● **Input**

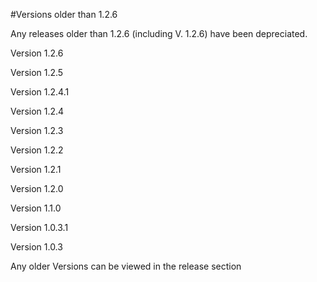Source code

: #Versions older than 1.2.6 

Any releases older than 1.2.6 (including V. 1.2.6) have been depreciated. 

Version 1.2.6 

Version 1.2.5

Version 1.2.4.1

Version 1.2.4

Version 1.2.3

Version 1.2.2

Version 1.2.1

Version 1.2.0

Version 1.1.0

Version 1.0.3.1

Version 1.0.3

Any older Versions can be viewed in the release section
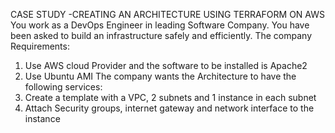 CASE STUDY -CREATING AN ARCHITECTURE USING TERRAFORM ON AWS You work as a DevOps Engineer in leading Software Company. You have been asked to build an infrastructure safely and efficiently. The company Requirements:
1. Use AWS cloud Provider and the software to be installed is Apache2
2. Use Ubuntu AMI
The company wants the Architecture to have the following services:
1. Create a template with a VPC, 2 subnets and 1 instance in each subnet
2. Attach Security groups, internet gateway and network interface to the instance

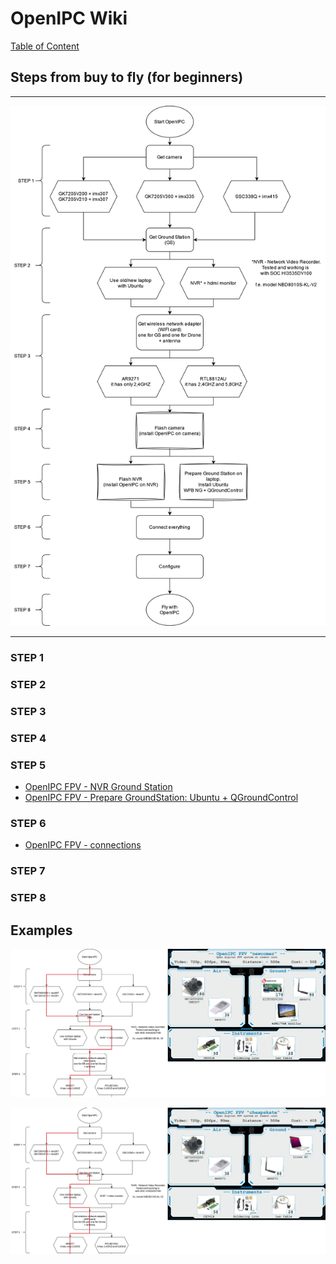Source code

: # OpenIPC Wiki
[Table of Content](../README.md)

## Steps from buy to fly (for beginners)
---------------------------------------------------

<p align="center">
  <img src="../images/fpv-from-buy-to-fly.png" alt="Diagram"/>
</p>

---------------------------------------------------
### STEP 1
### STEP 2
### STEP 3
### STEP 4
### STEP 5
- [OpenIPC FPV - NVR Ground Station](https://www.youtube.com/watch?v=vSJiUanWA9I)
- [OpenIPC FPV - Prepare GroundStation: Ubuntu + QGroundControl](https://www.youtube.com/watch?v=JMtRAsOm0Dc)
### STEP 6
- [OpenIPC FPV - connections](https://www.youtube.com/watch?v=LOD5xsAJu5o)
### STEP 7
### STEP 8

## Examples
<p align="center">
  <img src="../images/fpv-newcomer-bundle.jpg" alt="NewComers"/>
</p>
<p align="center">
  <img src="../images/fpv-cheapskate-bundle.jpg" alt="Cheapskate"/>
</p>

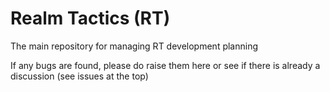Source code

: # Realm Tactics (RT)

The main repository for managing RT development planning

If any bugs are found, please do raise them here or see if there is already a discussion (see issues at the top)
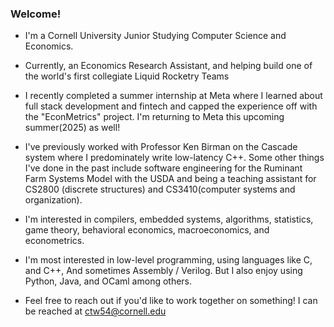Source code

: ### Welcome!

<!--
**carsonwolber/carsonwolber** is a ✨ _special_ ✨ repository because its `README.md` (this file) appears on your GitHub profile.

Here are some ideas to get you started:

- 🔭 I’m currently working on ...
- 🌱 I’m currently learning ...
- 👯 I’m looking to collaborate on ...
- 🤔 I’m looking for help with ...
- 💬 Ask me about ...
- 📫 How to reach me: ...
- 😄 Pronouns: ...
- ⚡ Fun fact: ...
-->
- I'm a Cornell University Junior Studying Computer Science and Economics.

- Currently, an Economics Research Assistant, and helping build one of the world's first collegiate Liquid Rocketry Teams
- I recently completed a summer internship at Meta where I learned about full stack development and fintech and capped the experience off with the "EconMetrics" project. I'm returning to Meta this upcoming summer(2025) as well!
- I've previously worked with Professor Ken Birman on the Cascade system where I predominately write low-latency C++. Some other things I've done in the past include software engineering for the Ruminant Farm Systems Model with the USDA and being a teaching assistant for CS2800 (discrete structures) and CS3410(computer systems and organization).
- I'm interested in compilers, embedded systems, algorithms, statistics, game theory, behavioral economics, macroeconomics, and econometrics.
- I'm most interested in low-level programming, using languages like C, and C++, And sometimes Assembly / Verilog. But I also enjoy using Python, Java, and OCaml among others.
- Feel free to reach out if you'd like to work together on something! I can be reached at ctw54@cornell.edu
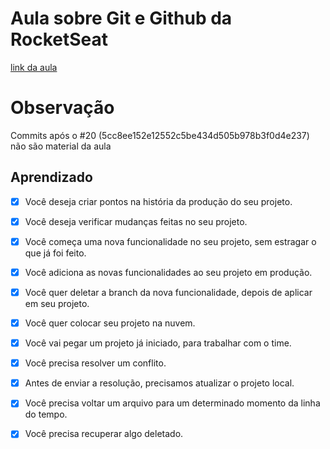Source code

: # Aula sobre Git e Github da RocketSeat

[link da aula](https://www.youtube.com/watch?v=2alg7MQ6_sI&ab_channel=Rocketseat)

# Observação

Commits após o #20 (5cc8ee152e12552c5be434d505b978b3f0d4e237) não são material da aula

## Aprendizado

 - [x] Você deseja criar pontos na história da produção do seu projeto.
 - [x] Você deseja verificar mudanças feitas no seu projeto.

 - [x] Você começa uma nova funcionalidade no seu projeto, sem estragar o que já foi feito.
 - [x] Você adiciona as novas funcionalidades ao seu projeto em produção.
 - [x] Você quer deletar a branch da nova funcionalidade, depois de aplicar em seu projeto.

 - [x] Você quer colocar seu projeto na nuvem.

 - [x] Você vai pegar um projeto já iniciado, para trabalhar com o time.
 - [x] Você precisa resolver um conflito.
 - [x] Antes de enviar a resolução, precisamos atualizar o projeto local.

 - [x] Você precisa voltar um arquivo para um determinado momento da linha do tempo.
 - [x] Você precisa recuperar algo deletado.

● **Exercise instructions**
In the records above, copy exactly everything from the line that has "Any releases older" down to the line that has "1. Create a", both ends included, and leave out the pictures.

● **Exercise output**
Any releases older than 1.2.6 (including V. 1.2.6) have been depreciated. 

Version 1.2.6 

Version 1.2.5

Version 1.2.4.1

Version 1.2.4

Version 1.2.3

Version 1.2.2

Version 1.2.1

Version 1.2.0

Version 1.1.0

Version 1.0.3.1

Version 1.0.3

Any older Versions can be viewed in the release section
 CASE STUDY -CREATING AN ARCHITECTURE USING TERRAFORM ON AWS You work as a DevOps Engineer in leading Software Company. You have been asked to build an infrastructure safely and efficiently. The company Requirements:
1. Use AWS cloud Provider and the software to be installed is Apache2
2. Use Ubuntu AMI
The company wants the Architecture to have the following services:
1. Create a template with a VPC, 2 subnets and 1 instance in each subnet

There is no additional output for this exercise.